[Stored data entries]
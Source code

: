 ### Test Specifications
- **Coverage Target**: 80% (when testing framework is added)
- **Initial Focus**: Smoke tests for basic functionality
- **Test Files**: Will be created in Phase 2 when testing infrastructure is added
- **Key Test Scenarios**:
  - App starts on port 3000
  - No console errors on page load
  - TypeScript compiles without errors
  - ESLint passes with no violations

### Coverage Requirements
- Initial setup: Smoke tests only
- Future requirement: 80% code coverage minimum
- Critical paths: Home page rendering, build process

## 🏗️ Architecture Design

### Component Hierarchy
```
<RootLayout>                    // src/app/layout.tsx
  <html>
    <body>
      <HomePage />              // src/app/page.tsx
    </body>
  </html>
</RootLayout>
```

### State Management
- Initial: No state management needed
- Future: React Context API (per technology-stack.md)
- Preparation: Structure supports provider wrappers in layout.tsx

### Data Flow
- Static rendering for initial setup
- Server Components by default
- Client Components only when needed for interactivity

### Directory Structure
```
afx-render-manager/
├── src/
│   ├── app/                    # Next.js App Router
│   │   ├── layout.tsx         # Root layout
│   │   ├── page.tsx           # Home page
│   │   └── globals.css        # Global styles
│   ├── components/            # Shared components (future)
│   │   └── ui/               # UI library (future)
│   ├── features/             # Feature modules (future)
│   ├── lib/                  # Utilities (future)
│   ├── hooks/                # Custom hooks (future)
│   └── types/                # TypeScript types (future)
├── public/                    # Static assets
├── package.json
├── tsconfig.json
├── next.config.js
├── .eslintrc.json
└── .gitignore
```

PROBLEM STATEMENT
Whenever the word "code" shows up in a line of the entries, list that line.

WORKED SOLUTION
Source code
- Future requirement: 80% code coverage minimum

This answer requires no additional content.